-- Data for the task follows --

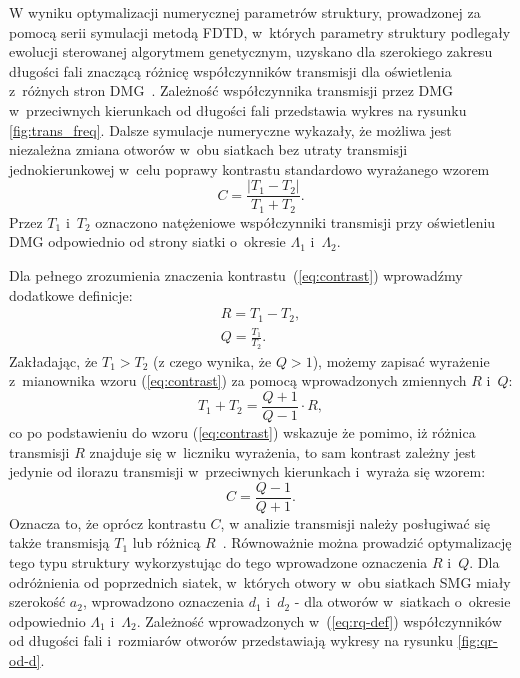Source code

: W wyniku optymalizacji numerycznej parametrów struktury, prowadzonej za pomocą serii symulacji metodą FDTD, w~których parametry struktury podlegały ewolucji sterowanej algorytmem genetycznym, uzyskano dla szerokiego zakresu długości fali znaczącą różnicę współczynników transmisji dla oświetlenia z~różnych stron DMG~\cite{Stolarek:13}. Zależność współczynnika transmisji przez DMG w~przeciwnych kierunkach od długości fali przedstawia wykres na rysunku \ref{fig:trans_freq}. Dalsze symulacje numeryczne wykazały, że możliwa jest niezależna zmiana otworów w~obu siatkach bez utraty transmisji jednokierunkowej w~celu poprawy kontrastu standardowo wyrażanego wzorem
\begin{equation}
C=\frac{|T_1 - T_2|}{T_1+T_2}.
\label{eq:contrast}
\end{equation}
Przez $T_1$ i~$T_2$ oznaczono natężeniowe współczynniki transmisji przy oświetleniu DMG odpowiednio od strony siatki o~okresie $\Lambda_1$ i~$\Lambda_2$.

Dla pełnego zrozumienia znaczenia kontrastu~(\ref{eq:contrast}) wprowadźmy dodatkowe definicje:
\begin{equation}
	\begin{gathered}
	R=T_1-T_2, \\
	Q=\frac{T_1}{T_2}.
	\end{gathered}
	\label{eq:rq-def}
\end{equation}
Zakładając, że $T_1>T_2$ (z czego wynika, że $Q>1$), możemy zapisać wyrażenie z~mianownika wzoru (\ref{eq:contrast}) za pomocą wprowadzonych zmiennych $R$ i~$Q$:
\begin{equation}
	T_1+T_2=\frac{Q+1}{Q-1} \cdot R,
\end{equation}
co po podstawieniu do wzoru (\ref{eq:contrast}) wskazuje że pomimo, iż różnica transmisji $R$  znajduje się w~liczniku wyrażenia, to sam kontrast zależny jest jedynie od ilorazu transmisji w~przeciwnych kierunkach i~wyraża się wzorem:
\begin{equation}
	C=\frac{Q-1}{Q+1}
	\label{eq:contrast-Q}.
\end{equation}
Oznacza to, że oprócz kontrastu $C$, w analizie transmisji należy posługiwać się także transmisją $T_1$ lub różnicą $R$~\cite{stolarek2013broadband}. Równoważnie można prowadzić optymalizację tego typu struktury wykorzystując do tego wprowadzone oznaczenia $R$ i~$Q$. Dla odróżnienia od poprzednich siatek, w~których otwory w~obu siatkach SMG miały szerokość $a_2$, wprowadzono oznaczenia $d_1$ i~$d_2$ - dla otworów w~siatkach o~okresie odpowiednio $\Lambda_1$ i~$\Lambda_2$. Zależność wprowadzonych w~(\ref{eq:rq-def}) współczynników od długości fali i~rozmiarów otworów przedstawiają wykresy na rysunku \ref{fig:qr-od-d}.

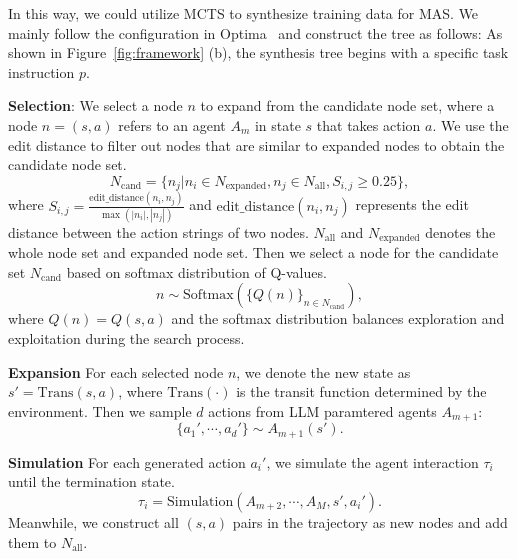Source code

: 
In this way, we could utilize MCTS to synthesize training data for MAS. We mainly follow the configuration in Optima~\cite{DBLP:journals/corr/abs-2410-08115} and construct the tree as follows: As shown in Figure~\ref{fig:framework} (b), the synthesis tree begins with a specific task instruction $p$. 

\textbf{Selection}: We select a node $n$ to
expand from the candidate node set, where a node $n=(s,a)$ refers to an agent $A_m$ in state $s$ that takes action $a$. We use the edit distance to filter out nodes that are similar to expanded nodes to obtain the candidate node set.
\begin{equation}   
    N_{\text{cand}} = \{n_j| n_i \in N_{\text{expanded}}, n_j\in N_{\text{all}}, S_{i,j} \geq 0.25 \},
\end{equation}
where $S_{i,j}=\frac{\text{edit\_distance}(n_i, n_j)}{\max (|n_i|,|n_j|)}$ and $\text{edit\_distance}(n_i, n_j)$ represents the edit distance between the action strings of two nodes. $N_\text{all}$ and $N_{\text{expanded}}$ denotes the whole node set and expanded node set. Then we select a node for the candidate set $N_{\text{cand}}$ based on softmax distribution of Q-values.
\begin{equation}
n\sim \text{Softmax}(\{Q(n)\}_{n\in N_{\text{cand}}}),
\end{equation}
where $Q(n) = Q(s, a)$ and the softmax distribution balances exploration and exploitation during the search process.


\textbf{Expansion} For each selected node $n$, we denote the new state as $s'=\text{Trans}(s, a)$, where $\text{Trans}(\cdot)$ is the transit function determined by the environment. Then we sample $d$ actions from LLM paramtered agents $A_{m+1}$: 
\begin{equation}
    \{a_1', \cdots, a_d' \} \sim A_{m+1}(s').
\end{equation}

\textbf{Simulation} For each generated action $a_i'$, we simulate the agent interaction $\tau_i$ until the termination state.
\begin{equation}
    \tau_i = \text{Simulation}(A_{m+2}, \cdots, A_{M}, s', a_i').
\end{equation}
Meanwhile, we construct all $(s, a)$ pairs in the trajectory as new nodes and add them to $N_{\text{all}}$.


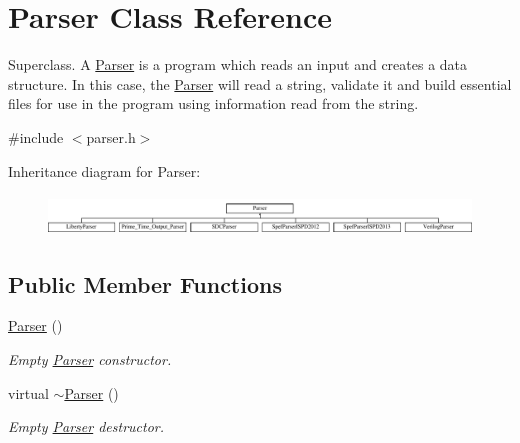 \hypertarget{classParser}{\section{Parser Class Reference}
\label{classParser}
}


Superclass. A \hyperlink{classParser}{Parser} is a program which reads an input and creates a data structure. In this case, the \hyperlink{classParser}{Parser} will read a string, validate it and build essential files for use in the program using information read from the string.  




{\ttfamily \#include $<$parser.\-h$>$}

Inheritance diagram for Parser\-:\begin{figure}[H]
\begin{center}
\leavevmode
\includegraphics[height=1.072797cm]{classParser}
\end{center}
\end{figure}
\subsection*{Public Member Functions}
\begin{DoxyCompactItemize}
\item 
\hypertarget{classParser_a12234f6cd36b61af4b50c94a179422c1}{\hyperlink{classParser_a12234f6cd36b61af4b50c94a179422c1}{Parser} ()}\label{classParser_a12234f6cd36b61af4b50c94a179422c1}

\begin{DoxyCompactList}\small\item\em Empty \hyperlink{classParser}{Parser} constructor. \end{DoxyCompactList}\item 
\hypertarget{classParser_ad576b92b9cc324f6f41b0269a9a1a546}{virtual \hyperlink{classParser_ad576b92b9cc324f6f41b0269a9a1a546}{$\sim$\-Parser} ()}\label{classParser_ad576b92b9cc324f6f41b0269a9a1a546}

\begin{DoxyCompactList}\small\item\em Empty \hyperlink{classParser}{Parser} destructor. \end{DoxyCompactList}\end{DoxyCompactItemize}
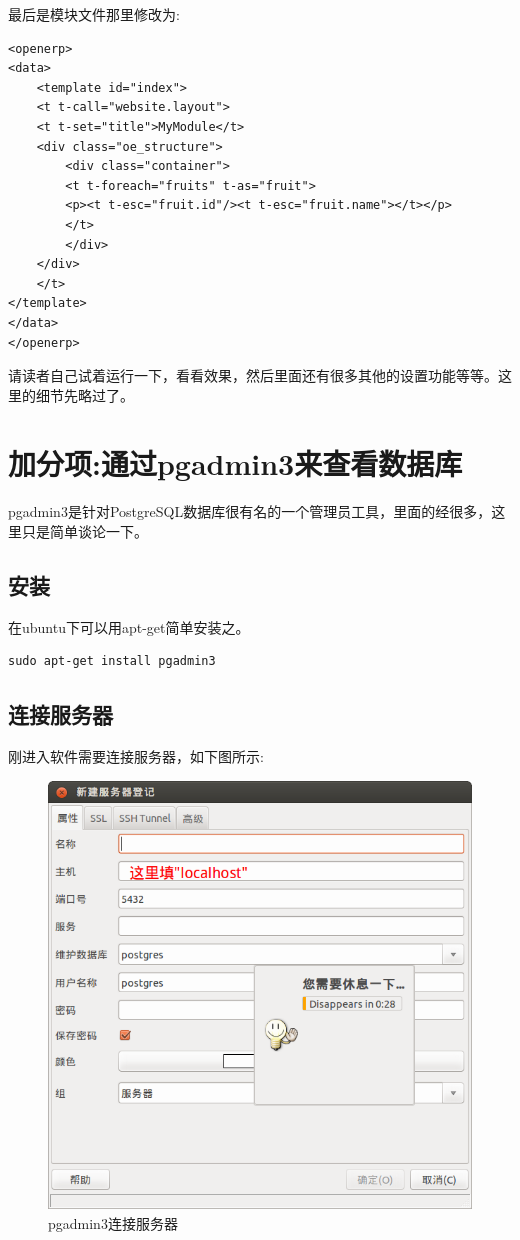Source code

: \documentclass[11pt,a4paper]{sphinxmanual}
\begin{document}
最后是模块文件那里修改为:
\begin{Verbatim}
<openerp>
<data>
    <template id="index">
    <t t-call="website.layout">
    <t t-set="title">MyModule</t>
    <div class="oe_structure">
        <div class="container">
        <t t-foreach="fruits" t-as="fruit">
        <p><t t-esc="fruit.id"/><t t-esc="fruit.name"></t></p>
        </t>
        </div>
    </div>
    </t>
</template>
</data>
</openerp>
\end{Verbatim}

请读者自己试着运行一下，看看效果，然后里面还有很多其他的设置功能等等。这里的细节先略过了。


\section{加分项:通过pgadmin3来查看数据库}
\label{sec-5-4}
pgadmin3是针对PostgreSQL数据库很有名的一个管理员工具，里面的经很多，这里只是简单谈论一下。

\subsection{安装}
\label{sec-5-4-1}
在ubuntu下可以用apt-get简单安装之。
\begin{verbatim}
sudo apt-get install pgadmin3
\end{verbatim}

\subsection{连接服务器}
\label{sec-5-4-2}
刚进入软件需要连接服务器，如下图所示:

\begin{figure}[H]
\centering
\includegraphics[keepaspectratio,max width=0.95\linewidth]{images/pgadmin3连接服务器.png}
\caption{pgadmin3连接服务器}
\end{figure}
\end{document}
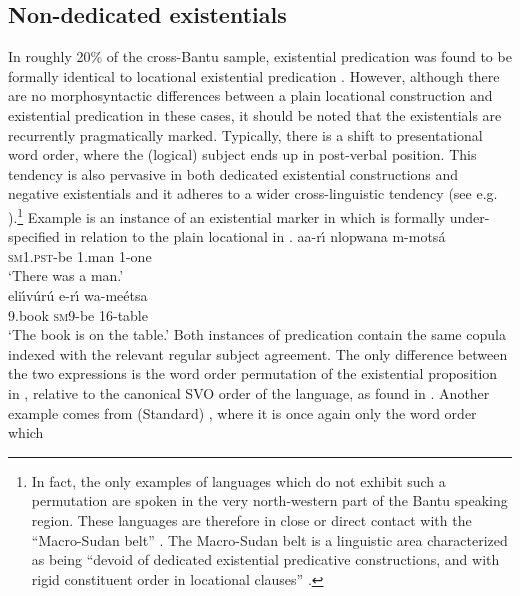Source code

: \documentclass[output=paper]{langscibook}
\begin{document}
\subsection{Non-dedicated existentials}\label{sec:1:3.1}
In roughly 20\% of the cross-Bantu sample, existential predication was found to be formally identical to locational existential predication \citep{BernanderDevos2018}. However, although there are no morphosyntactic differences between a plain locational construction and existential predication in these cases, it should be noted that the existentials are recurrently pragmatically marked. Typically, there is a shift to presentational word order, where the (logical) subject ends up in post-verbal position. This tendency is also pervasive in both dedicated existential constructions and negative existentials and it adheres to a wider cross-linguistic tendency (see e.g. \citealt{Freeze1992,BentleyCiconte2013}).\footnote{In fact, the only examples of languages which do not exhibit such a permutation are spoken in the very north-western part of the Bantu speaking region. These languages are therefore in close or direct contact with the ``Macro-Sudan belt'' \citep{Guldemann2008}. The Macro-Sudan belt is a linguistic area characterized as being ``devoid of dedicated existential predicative constructions, and with rigid constituent order in locational clauses'' \citep[22]{Creissels2014}.} Example  is an instance of an existential marker in  which is formally under-specified in relation to the plain locational in .
\ea\label{ex:makhuwa-man-table}
\ea\label{ex:makhuwa-man}
\gll aa-r{\'\i} nlopwana  m-mots{\'a}\\
     \textsc{sm}1.\textsc{pst}-be 1.man 1-one\\
\glt `There was a man.'\\
\ex\label{ex:makhuwa-table}
\gll eli{\'\i}v{\'u}r{\'u} e-r{\'\i} wa-me{\'e}tsa\\
	9.book \textsc{sm}9-be 16-table\\
\glt `The book is on the table.'
\z\z
Both instances of predication contain the same copula indexed with the
relevant regular subject agreement. The only difference between the two
expressions is the word order permutation of the existential proposition in
, relative to the canonical SVO order of the language,
as found in . Another example comes from
(Standard)
, where it is once again only the word order which
\end{document}
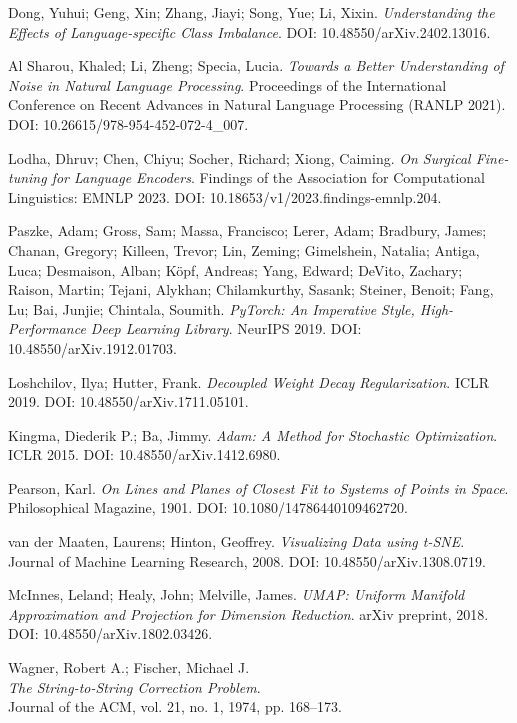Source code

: \documentclass[12pt]{article}
\begin{document}
\begin{thebibliography}{9}
Dong, Yuhui; Geng, Xin; Zhang, Jiayi; Song, Yue; Li, Xixin.
\textit{Understanding the Effects of Language-specific Class Imbalance}.
DOI: 10.48550/arXiv.2402.13016.

Al Sharou, Khaled; Li, Zheng; Specia, Lucia.
\textit{Towards a Better Understanding of Noise in Natural Language Processing}.
Proceedings of the International Conference on Recent Advances in Natural Language Processing (RANLP 2021).
DOI: 10.26615/978-954-452-072-4\_007.

Lodha, Dhruv; Chen, Chiyu; Socher, Richard; Xiong, Caiming.
\textit{On Surgical Fine-tuning for Language Encoders}.
Findings of the Association for Computational Linguistics: EMNLP 2023.
DOI: 10.18653/v1/2023.findings-emnlp.204.

Paszke, Adam; Gross, Sam; Massa, Francisco; Lerer, Adam; Bradbury, James; Chanan, Gregory; Killeen, Trevor; Lin, Zeming; Gimelshein, Natalia; Antiga, Luca; Desmaison, Alban; Köpf, Andreas; Yang, Edward; DeVito, Zachary; Raison, Martin; Tejani, Alykhan; Chilamkurthy, Sasank; Steiner, Benoit; Fang, Lu; Bai, Junjie; Chintala, Soumith.
\textit{PyTorch: An Imperative Style, High-Performance Deep Learning Library}.
NeurIPS 2019.
DOI: 10.48550/arXiv.1912.01703.

Loshchilov, Ilya; Hutter, Frank.
\textit{Decoupled Weight Decay Regularization}.
ICLR 2019.
DOI: 10.48550/arXiv.1711.05101.

Kingma, Diederik P.; Ba, Jimmy.
\textit{Adam: A Method for Stochastic Optimization}.
ICLR 2015.
DOI: 10.48550/arXiv.1412.6980.

Pearson, Karl.
\textit{On Lines and Planes of Closest Fit to Systems of Points in Space}.
Philosophical Magazine, 1901.
DOI: 10.1080/14786440109462720.

van der Maaten, Laurens; Hinton, Geoffrey.
\textit{Visualizing Data using t-SNE}.
Journal of Machine Learning Research, 2008.
DOI: 10.48550/arXiv.1308.0719.

McInnes, Leland; Healy, John; Melville, James.
\textit{UMAP: Uniform Manifold Approximation and Projection for Dimension Reduction}.
arXiv preprint, 2018.
DOI: 10.48550/arXiv.1802.03426.

Wagner, Robert A.; Fischer, Michael J.\\
\textit{The String-to-String Correction Problem}.\\
Journal of the ACM, vol. 21, no. 1, 1974, pp. 168--173.


\end{thebibliography}
\end{document}
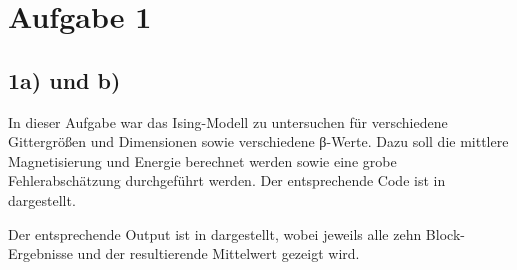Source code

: \section*{Aufgabe 1}
\subsection{1a) und b)}
In dieser Aufgabe war das Ising-Modell zu untersuchen für verschiedene Gittergrößen
und Dimensionen sowie verschiedene β-Werte. Dazu soll die mittlere Magnetisierung 
und Energie berechnet werden sowie eine grobe Fehlerabschätzung durchgeführt werden.
Der entsprechende Code ist in  dargestellt.



Der entsprechende Output ist in  dargestellt, wobei jeweils alle
zehn Block-Ergebnisse und der resultierende Mittelwert gezeigt wird.

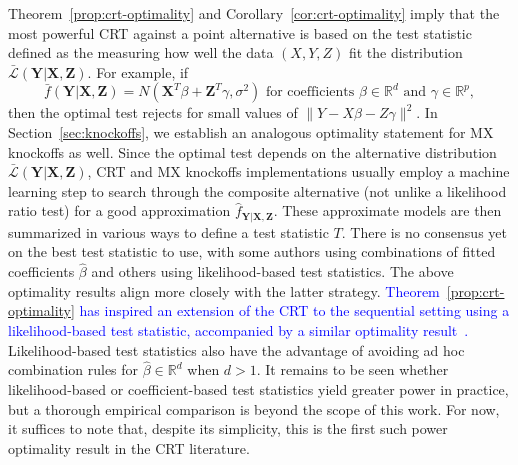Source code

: \documentclass[ejs]{imsart}
\numberwithin{equation}{section}
\theoremstyle{plain}
\theoremstyle{definition}
\theoremstyle{remark}
\newcommand{\prx}{\bm X}
\newcommand{\srx}{X}
\newcommand{\prz}{\bm Z}
\newcommand{\srz}{Z}
\newcommand{\pry}{{\bm Y}}
\newcommand{\sry}{Y}
\begin{document}
Theorem~\ref{prop:crt-optimality} and Corollary~\ref{cor:crt-optimality} imply that the most powerful CRT against a point alternative is based on the test statistic defined as the measuring how well the data $(\srx, \sry, \srz)$ fit the distribution $\bar{\mathcal L}(\pry|\prx,\prz)$. For example, if
\begin{equation}
\bar f(\pry|\prx,\prz) = N(\prx^T\beta + \prz^T \gamma, \sigma^2) \text{ for coefficients } \beta \in \mathbb R^d \text{ and } \gamma \in \mathbb R^p,
\label{linear-model}
\end{equation}
then the optimal test rejects for small values of $\|\sry - \srx \beta - \srz \gamma \|^2$. In Section~\ref{sec:knockoffs}, we establish an analogous optimality statement for MX knockoffs as well. Since the optimal test depends on the alternative distribution $\bar{\mathcal L}(\pry|\prx,\prz)$, CRT and MX knockoffs implementations usually employ a machine learning step to search through the composite alternative (not unlike a likelihood ratio test) for a good approximation $\widehat f_{\pry|\prx,\prz}$. These approximate models are then summarized in various ways to define a test statistic $T$. There is no consensus yet on the best test statistic to use, with some authors \cite{CetL16, SetC17, SetS19} using combinations of fitted coefficients $\widehat \beta$ and others  \cite{Tansey2018, Bates2020} using likelihood-based test statistics. The above optimality results align more closely with the latter strategy. \textcolor{blue}{Theorem~\ref{prop:crt-optimality} has inspired an extension of the CRT to the sequential setting using a likelihood-based test statistic, accompanied by a similar optimality result~\cite{Grunwald2022}.} Likelihood-based test statistics also have the advantage of avoiding ad hoc combination rules for $\widehat \beta \in \mathbb R^d$ when $d > 1$. It remains to be seen whether likelihood-based or coefficient-based test statistics yield greater power in practice, but a thorough empirical comparison is beyond the scope of this work. For now, it suffices to note that, despite its simplicity, this is the first such power optimality result in the CRT literature.

\end{document}
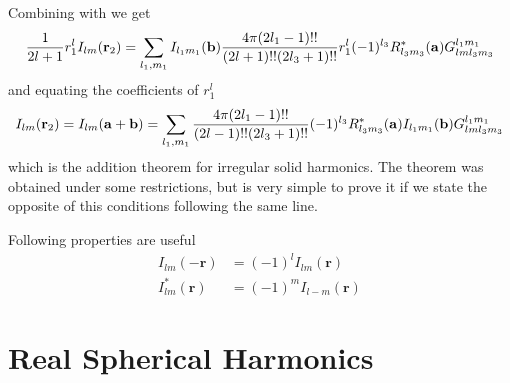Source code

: \par{Combining  with  we get}
\begin{equation}
\frac{1}{2l+1}r_1^lI_{lm}({\bf r}_2)=\sum_{l_1,m_1}I_{l_1m_1}({{\bf b}})\frac{4\pi(2l_1-1)!!}{(2l+1)!!(2l_3+1)!!}r_1^{l}(-1)^{l_3}R_{l_3m_3}^{*}({\bf a})G_{lml_3m_3}^{l_1m_1}
\end{equation}
and equating the coefficients of ${r}_1^{l}$
\begin{equation*}
I_{lm}({\bf r}_2)=I_{lm}({\bf a}+{\bf b})=\sum_{l_1,m_1}\frac{4\pi(2l_1-1)!!}{(2l-1)!!(2l_3+1)!!}(-1)^{l_3}R_{l_3m_3}^{*}({\bf a})I_{l_1m_1}({{\bf b}})G_{lml_3m_3}^{l_1m_1}
\end{equation*}
which is the addition theorem for irregular solid harmonics. The theorem was
obtained under some restrictions, but is very simple to prove it if we state the
opposite of this conditions following the same line.
\par{Following properties are useful}
\begin{equation}
\begin{split}
I_{lm}(-\bm{r})&=(-1)^lI_{lm}(\bm{r})\\
I_{lm}^{*}(\bm{r})&=(-1)^mI_{l-m}(\bm{r})
\end{split}
\end{equation} 
\section[Real Spherical ...]{Real Spherical Harmonics}
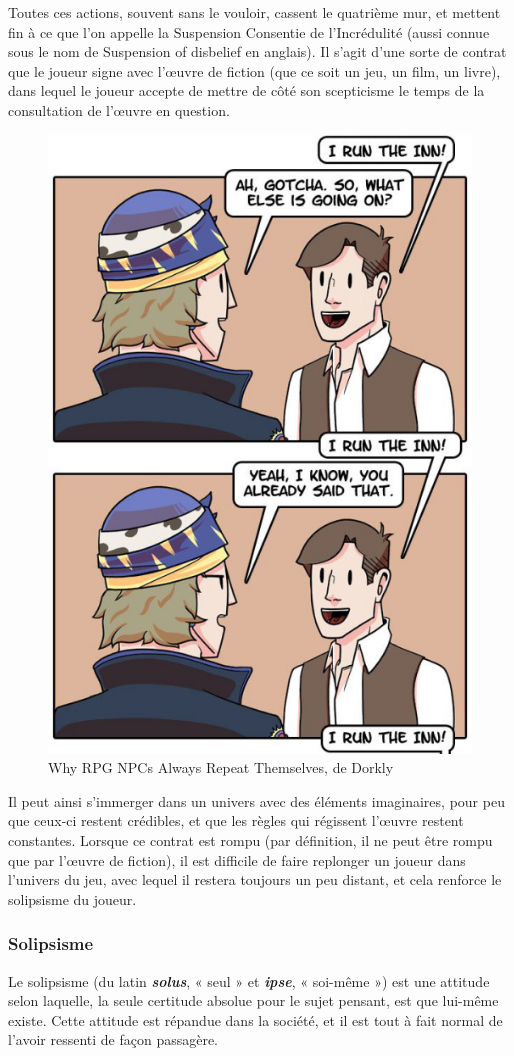 \documentclass[a4paper, 12pt]{article} %
\begin{document}
Toutes ces actions, souvent sans le vouloir, cassent le quatrième mur, et mettent fin à ce que l’on appelle la Suspension Consentie de l’Incrédulité (aussi connue sous le nom de Suspension of disbelief en anglais). Il s’agit d’une sorte de contrat que le joueur signe avec l’œuvre de fiction (que ce soit un jeu, un film, un livre), dans lequel le joueur accepte de mettre de côté son scepticisme le temps de la consultation de l’œuvre en question. 

\begin{figure}[!h]%
	\begin{center} 
		\includegraphics[width=0.40\columnwidth]{images/repeat2.png}%
		\caption{Why RPG NPCs Always Repeat Themselves, de Dorkly}%
	\end{center}
\end{figure}

Il peut ainsi s’immerger dans un univers avec des éléments imaginaires, pour peu que ceux-ci restent crédibles, et que les règles qui régissent l’œuvre restent constantes.
Lorsque ce contrat est rompu (par définition, il ne peut être rompu que par l’œuvre de fiction), il est difficile de faire replonger un joueur dans l’univers du jeu, avec lequel il restera toujours un peu distant, et cela renforce le solipsisme du joueur.

\newpage
\subsubsection{Solipsisme}

Le solipsisme (du latin \textbf{\textit{solus}}, « seul » et \textbf{\textit{ipse}}, « soi-même ») est une attitude selon laquelle, la seule certitude absolue pour le sujet pensant, est que lui-même existe. Cette attitude est répandue dans la société, et il est tout à fait normal de l’avoir ressenti de façon passagère.
\end{document}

-- Data for the task concluded --

■ **About this exercise**:
From the entries above, collect every line with the string "specific" in it.

■ **Task solution**:
In this way, we could utilize MCTS to synthesize training data for MAS. We mainly follow the configuration in Optima~\cite{DBLP:journals/corr/abs-2410-08115} and construct the tree as follows: As shown in Figure~\ref{fig:framework} (b), the synthesis tree begins with a specific task instruction $p$. 
\textit{Understanding the Effects of Language-specific Class Imbalance}.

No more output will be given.